───── Data excerpts ─────

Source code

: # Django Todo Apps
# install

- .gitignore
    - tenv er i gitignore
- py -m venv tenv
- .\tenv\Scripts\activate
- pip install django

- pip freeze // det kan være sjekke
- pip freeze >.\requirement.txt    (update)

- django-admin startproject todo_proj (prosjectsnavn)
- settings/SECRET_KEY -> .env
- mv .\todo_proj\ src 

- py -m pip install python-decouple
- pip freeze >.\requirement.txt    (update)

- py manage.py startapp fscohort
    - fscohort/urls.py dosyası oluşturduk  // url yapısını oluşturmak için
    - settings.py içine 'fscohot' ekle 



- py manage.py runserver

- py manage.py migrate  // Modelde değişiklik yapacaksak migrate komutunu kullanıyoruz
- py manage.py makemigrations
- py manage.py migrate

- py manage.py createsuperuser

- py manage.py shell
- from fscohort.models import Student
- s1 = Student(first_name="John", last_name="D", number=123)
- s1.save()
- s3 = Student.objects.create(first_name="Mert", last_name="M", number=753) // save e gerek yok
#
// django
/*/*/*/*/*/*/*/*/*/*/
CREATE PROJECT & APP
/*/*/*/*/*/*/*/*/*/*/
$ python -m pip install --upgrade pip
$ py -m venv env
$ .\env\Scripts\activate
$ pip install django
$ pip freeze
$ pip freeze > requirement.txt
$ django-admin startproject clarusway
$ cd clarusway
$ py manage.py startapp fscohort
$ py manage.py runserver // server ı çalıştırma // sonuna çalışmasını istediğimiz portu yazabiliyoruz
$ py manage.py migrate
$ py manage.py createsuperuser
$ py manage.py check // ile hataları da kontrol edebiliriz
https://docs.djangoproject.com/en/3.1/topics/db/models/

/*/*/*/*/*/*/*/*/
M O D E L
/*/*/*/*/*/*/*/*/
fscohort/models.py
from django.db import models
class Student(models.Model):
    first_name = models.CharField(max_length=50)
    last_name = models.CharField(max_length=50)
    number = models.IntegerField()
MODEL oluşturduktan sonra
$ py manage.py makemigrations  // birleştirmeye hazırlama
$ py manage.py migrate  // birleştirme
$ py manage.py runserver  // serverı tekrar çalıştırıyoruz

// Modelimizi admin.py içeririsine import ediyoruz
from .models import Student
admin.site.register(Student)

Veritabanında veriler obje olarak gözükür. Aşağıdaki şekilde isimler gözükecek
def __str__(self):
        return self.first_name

─────

Task goal: Transcribe the entries above, every line exactly as it reads.

Output for this task:
Source code

: # Django Todo Apps
# install

- .gitignore
    - tenv er i gitignore
- py -m venv tenv
- .\tenv\Scripts\activate
- pip install django

- pip freeze // det kan være sjekke
- pip freeze >.\requirement.txt    (update)

- django-admin startproject todo_proj (prosjectsnavn)
- settings/SECRET_KEY -> .env
- mv .\todo_proj\ src 

- py -m pip install python-decouple
- pip freeze >.\requirement.txt    (update)

- py manage.py startapp fscohort
    - fscohort/urls.py dosyası oluşturduk  // url yapısını oluşturmak için
    - settings.py içine 'fscohot' ekle 



- py manage.py runserver

- py manage.py migrate  // Modelde değişiklik yapacaksak migrate komutunu kullanıyoruz
- py manage.py makemigrations
- py manage.py migrate

- py manage.py createsuperuser

- py manage.py shell
- from fscohort.models import Student
- s1 = Student(first_name="John", last_name="D", number=123)
- s1.save()
- s3 = Student.objects.create(first_name="Mert", last_name="M", number=753) // save e gerek yok
#
// django
/*/*/*/*/*/*/*/*/*/*/
CREATE PROJECT & APP
/*/*/*/*/*/*/*/*/*/*/
$ python -m pip install --upgrade pip
$ py -m venv env
$ .\env\Scripts\activate
$ pip install django
$ pip freeze
$ pip freeze > requirement.txt
$ django-admin startproject clarusway
$ cd clarusway
$ py manage.py startapp fscohort
$ py manage.py runserver // server ı çalıştırma // sonuna çalışmasını istediğimiz portu yazabiliyoruz
$ py manage.py migrate
$ py manage.py createsuperuser
$ py manage.py check // ile hataları da kontrol edebiliriz
https://docs.djangoproject.com/en/3.1/topics/db/models/

/*/*/*/*/*/*/*/*/
M O D E L
/*/*/*/*/*/*/*/*/
fscohort/models.py
from django.db import models
class Student(models.Model):
    first_name = models.CharField(max_length=50)
    last_name = models.CharField(max_length=50)
    number = models.IntegerField()
MODEL oluşturduktan sonra
$ py manage.py makemigrations  // birleştirmeye hazırlama
$ py manage.py migrate  // birleştirme
$ py manage.py runserver  // serverı tekrar çalıştırıyoruz

// Modelimizi admin.py içeririsine import ediyoruz
from .models import Student
admin.site.register(Student)

Veritabanında veriler obje olarak gözükür. Aşağıdaki şekilde isimler gözükecek
def __str__(self):
        return self.first_name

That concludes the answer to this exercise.